United States District Court, N.D. Alabama, Southern Division

March 31, 2015

DEMARCUS MONDRE BROWN, as Administrator of the Estate of Philemon Coleman, Deceased Plaintiff,
v.
WARDEN CHERYL PRICE, et al., Defendants.

MEMORANDUM OPINION[1]

JOHN H. ENGLAND, III, Magistrate Judge.

Plaintiff Demarcus Mondre Brown brings this action as administrator of the Estate of Philemon Coleman against Defendants Warden Cheryl Price, Alabama Department of Corrections Commissioner Kim T. Thomas, Lieutenant Joel A. Gilbert, Captain Carl Sanders, and Correctional Officers Mark Lavine and Aaron Lewis, asserting Eighth Amendment constitutional claims under 28 U.S.C. § 1983 and Wrongful Death claims under Ala.
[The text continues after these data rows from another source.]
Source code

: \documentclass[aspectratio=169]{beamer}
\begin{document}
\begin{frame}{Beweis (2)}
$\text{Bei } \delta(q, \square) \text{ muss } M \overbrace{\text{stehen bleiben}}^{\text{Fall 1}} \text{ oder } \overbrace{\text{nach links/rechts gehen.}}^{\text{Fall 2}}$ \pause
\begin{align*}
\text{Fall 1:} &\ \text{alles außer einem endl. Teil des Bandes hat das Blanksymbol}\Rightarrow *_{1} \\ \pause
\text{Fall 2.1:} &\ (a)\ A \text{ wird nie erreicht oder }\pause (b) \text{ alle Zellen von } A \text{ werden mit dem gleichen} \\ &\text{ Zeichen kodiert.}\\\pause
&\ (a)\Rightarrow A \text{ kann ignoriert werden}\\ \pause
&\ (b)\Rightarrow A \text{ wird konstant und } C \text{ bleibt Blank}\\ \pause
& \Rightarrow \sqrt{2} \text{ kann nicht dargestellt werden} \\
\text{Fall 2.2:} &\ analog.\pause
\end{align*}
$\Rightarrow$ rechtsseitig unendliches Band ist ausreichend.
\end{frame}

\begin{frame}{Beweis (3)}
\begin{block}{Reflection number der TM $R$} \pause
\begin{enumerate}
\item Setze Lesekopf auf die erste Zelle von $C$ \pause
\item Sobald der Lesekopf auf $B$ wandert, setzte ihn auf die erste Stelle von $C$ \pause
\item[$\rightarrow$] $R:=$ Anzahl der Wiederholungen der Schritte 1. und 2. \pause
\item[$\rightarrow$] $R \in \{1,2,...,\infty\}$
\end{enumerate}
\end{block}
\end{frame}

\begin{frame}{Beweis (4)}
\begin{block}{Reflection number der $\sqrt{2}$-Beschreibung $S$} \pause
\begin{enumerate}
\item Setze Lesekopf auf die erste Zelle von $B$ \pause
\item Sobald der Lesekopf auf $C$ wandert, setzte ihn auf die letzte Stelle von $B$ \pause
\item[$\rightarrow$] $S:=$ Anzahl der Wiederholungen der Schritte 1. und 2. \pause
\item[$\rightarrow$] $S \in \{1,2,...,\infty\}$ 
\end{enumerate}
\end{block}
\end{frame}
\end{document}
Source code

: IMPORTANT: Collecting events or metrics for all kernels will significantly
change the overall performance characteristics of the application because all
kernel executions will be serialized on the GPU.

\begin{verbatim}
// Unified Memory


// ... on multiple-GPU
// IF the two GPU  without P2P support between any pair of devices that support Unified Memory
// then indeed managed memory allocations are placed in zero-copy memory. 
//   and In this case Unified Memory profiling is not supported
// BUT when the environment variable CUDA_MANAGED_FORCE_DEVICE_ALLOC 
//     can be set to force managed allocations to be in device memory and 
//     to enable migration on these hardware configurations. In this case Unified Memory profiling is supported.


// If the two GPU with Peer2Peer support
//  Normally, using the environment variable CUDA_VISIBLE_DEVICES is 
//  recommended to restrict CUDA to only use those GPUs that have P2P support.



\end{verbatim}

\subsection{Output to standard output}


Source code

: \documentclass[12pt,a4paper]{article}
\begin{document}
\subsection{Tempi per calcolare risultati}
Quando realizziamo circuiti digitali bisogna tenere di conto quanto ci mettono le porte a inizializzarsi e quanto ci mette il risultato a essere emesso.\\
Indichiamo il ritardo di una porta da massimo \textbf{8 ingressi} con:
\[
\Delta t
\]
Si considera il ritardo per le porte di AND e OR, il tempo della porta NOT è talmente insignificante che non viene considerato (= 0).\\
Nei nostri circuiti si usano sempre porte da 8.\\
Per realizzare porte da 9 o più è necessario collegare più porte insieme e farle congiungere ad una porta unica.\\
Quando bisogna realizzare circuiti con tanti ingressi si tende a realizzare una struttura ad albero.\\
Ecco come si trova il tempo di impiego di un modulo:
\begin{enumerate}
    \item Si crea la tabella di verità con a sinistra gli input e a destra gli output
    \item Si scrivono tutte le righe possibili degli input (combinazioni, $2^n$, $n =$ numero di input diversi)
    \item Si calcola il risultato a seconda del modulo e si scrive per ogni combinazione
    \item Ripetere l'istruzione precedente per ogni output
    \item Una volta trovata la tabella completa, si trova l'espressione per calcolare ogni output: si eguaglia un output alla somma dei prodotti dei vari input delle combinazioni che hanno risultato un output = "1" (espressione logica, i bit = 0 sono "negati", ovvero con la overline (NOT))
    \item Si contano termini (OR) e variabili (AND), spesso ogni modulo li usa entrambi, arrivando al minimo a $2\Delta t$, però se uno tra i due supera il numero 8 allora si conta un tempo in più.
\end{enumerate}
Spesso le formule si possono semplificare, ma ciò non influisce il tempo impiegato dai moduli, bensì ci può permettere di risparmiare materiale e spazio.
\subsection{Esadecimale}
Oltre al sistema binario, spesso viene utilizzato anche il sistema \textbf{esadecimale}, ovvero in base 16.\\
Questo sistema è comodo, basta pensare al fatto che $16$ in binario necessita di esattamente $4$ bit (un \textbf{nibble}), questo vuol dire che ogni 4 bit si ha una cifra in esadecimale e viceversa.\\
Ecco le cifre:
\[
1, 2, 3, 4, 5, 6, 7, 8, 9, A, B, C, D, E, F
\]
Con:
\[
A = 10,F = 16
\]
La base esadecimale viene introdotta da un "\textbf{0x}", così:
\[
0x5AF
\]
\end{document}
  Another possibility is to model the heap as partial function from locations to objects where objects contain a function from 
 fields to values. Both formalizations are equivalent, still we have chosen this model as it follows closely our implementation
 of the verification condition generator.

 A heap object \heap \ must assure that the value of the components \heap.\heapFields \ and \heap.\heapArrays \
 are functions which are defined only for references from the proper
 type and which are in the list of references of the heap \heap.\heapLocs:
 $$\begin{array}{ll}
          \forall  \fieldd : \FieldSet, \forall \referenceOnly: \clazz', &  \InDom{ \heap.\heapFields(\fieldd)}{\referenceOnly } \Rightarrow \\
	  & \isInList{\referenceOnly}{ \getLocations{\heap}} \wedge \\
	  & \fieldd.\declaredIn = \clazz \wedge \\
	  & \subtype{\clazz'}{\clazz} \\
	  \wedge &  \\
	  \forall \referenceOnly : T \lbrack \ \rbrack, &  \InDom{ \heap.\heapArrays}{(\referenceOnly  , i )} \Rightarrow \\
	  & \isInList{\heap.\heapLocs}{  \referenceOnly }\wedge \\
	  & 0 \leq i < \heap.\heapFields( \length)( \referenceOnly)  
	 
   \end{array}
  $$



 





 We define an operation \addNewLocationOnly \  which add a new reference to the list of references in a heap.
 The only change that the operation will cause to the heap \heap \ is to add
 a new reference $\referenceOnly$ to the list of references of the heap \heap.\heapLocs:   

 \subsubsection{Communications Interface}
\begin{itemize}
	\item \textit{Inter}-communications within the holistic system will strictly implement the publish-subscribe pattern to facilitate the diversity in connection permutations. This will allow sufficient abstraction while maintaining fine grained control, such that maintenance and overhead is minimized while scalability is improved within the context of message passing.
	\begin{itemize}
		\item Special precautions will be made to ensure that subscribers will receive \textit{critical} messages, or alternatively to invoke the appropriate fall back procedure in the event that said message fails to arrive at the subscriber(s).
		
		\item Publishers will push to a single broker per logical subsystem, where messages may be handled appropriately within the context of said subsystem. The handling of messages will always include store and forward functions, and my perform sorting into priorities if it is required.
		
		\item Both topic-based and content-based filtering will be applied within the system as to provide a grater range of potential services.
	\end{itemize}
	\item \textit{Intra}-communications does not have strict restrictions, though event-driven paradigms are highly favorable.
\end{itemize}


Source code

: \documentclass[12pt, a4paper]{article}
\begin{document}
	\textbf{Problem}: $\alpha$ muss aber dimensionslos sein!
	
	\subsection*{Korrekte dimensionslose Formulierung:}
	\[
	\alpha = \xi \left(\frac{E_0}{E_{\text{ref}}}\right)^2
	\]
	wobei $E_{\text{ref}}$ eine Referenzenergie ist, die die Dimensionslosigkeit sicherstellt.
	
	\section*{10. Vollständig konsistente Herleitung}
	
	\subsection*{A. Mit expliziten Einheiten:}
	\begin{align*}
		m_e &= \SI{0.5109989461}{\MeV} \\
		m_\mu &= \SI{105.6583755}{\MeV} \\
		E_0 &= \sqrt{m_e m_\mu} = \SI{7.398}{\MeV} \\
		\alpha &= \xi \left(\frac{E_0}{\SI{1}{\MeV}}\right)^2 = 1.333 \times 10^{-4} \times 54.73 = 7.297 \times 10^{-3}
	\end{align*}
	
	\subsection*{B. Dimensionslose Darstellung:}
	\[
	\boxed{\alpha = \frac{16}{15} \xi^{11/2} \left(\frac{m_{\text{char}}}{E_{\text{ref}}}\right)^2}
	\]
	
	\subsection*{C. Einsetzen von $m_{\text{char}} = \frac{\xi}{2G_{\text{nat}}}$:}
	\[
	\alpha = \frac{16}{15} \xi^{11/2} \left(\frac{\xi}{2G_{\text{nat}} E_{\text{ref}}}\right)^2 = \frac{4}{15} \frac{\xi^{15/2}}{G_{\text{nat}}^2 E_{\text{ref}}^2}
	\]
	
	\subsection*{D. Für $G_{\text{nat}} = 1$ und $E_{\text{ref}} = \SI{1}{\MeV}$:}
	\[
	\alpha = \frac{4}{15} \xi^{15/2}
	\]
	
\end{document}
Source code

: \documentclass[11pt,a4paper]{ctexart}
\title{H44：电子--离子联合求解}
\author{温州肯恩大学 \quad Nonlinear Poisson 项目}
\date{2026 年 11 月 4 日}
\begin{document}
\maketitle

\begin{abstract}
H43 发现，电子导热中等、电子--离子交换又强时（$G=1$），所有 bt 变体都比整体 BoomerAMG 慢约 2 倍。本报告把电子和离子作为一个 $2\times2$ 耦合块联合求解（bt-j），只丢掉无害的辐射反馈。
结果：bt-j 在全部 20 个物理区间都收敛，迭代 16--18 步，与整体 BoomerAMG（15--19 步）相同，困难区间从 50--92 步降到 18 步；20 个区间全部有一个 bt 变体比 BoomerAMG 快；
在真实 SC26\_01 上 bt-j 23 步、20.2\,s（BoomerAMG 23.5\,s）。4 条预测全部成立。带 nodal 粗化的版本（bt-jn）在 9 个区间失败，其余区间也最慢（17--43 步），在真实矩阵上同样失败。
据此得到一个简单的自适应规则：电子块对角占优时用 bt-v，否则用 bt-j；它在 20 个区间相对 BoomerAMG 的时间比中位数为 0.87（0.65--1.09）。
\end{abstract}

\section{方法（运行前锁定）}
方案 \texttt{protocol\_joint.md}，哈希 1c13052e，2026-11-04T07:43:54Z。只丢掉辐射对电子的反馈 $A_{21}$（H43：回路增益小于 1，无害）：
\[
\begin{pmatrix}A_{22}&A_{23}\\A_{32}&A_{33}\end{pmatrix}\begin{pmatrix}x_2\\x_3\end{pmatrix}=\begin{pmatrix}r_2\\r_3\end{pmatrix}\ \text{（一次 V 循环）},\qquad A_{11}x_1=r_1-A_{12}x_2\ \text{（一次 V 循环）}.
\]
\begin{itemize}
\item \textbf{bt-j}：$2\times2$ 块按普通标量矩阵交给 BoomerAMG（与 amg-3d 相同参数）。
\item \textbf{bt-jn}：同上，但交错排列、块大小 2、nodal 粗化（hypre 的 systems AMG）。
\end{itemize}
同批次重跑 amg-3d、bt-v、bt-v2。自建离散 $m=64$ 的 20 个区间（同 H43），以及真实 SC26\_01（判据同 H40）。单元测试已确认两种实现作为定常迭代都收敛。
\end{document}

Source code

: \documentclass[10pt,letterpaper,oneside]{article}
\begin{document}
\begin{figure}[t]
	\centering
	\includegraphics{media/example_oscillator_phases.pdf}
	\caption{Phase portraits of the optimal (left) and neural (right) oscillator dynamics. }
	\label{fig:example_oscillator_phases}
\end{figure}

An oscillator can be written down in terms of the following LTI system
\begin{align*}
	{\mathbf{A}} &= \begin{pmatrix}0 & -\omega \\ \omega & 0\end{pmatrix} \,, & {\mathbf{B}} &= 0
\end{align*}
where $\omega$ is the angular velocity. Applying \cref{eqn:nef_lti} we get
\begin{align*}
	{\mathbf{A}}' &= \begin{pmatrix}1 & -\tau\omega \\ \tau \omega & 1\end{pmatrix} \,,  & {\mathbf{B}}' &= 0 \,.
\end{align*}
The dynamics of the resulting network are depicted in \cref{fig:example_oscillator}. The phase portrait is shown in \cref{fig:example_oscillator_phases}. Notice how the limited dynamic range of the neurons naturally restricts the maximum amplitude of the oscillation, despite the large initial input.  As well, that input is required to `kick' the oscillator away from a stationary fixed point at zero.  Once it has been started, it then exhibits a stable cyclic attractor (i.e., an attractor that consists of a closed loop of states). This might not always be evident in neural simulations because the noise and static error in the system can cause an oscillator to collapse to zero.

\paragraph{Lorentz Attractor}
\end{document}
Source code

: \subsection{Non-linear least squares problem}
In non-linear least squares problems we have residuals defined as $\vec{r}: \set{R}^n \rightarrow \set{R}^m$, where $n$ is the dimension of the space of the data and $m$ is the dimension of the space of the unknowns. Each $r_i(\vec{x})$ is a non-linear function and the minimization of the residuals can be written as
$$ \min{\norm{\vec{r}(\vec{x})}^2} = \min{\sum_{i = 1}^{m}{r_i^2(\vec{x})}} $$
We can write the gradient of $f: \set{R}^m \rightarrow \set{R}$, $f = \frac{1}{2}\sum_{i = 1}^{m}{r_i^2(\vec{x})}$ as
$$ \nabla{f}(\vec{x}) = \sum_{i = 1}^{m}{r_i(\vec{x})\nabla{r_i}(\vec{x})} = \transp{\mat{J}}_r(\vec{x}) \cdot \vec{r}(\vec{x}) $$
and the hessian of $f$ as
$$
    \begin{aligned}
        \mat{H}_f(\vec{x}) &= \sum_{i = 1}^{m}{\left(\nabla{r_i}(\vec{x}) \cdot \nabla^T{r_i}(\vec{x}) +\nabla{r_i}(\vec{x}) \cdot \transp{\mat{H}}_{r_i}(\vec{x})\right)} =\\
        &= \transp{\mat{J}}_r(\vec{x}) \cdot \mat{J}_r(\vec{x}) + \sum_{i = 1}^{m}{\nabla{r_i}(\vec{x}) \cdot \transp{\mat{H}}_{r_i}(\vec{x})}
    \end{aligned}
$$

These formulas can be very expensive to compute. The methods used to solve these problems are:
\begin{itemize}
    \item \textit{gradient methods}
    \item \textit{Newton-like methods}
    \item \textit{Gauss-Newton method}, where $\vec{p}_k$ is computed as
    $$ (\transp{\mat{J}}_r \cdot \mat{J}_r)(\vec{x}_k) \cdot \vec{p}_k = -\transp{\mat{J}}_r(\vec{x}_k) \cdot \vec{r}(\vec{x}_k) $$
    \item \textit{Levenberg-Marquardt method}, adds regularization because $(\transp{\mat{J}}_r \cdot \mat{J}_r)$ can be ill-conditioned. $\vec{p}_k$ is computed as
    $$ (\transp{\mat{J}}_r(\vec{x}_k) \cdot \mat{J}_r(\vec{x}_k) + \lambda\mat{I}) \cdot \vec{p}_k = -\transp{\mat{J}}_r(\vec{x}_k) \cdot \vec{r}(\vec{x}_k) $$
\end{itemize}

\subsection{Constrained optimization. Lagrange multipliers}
Code § 6-5-410. (Doc. 25).[2] The remaining defendants move for partial summary judgment as to Brown's § 1983 claims. (Doc. 39).[3] The motion is fully briefed and ripe for review. (Docs. 40 & 42). For the reasons stated below, Defendants' motion is GRANTED.

I. Standard of Review

Under Rule 56(a) of the Federal Rules of Civil Procedure, summary judgment is proper "if the movant shows that there is no genuine dispute as to any material fact and the movant is entitled to judgment as a matter of law." "Rule 56(c) mandates the entry of summary judgment, after adequate time for discovery and upon motion, against a party who fails to make a showing sufficient to establish the existence of an element essential to that party's case, and on which that party will bear the burden of proof at trial." Celotex Corp. v. Catrett, 447 U.S. 317, 322 (1986). The moving party bears the initial burden of proving the absence of a genuine issue of material fact. Id. at 323. The burden then shifts to the nonmoving party, who is required to "go beyond the pleadings" to establish that there is a "genuine issue for trial." Id. at 324. (citation and internal quotation marks omitted). A dispute about a material fact is genuine "if the evidence is such that a reasonable jury could return a verdict for the nonmoving party." Anderson v. Liberty Lobby, Inc., 477 U.S. 242, 248 (1986).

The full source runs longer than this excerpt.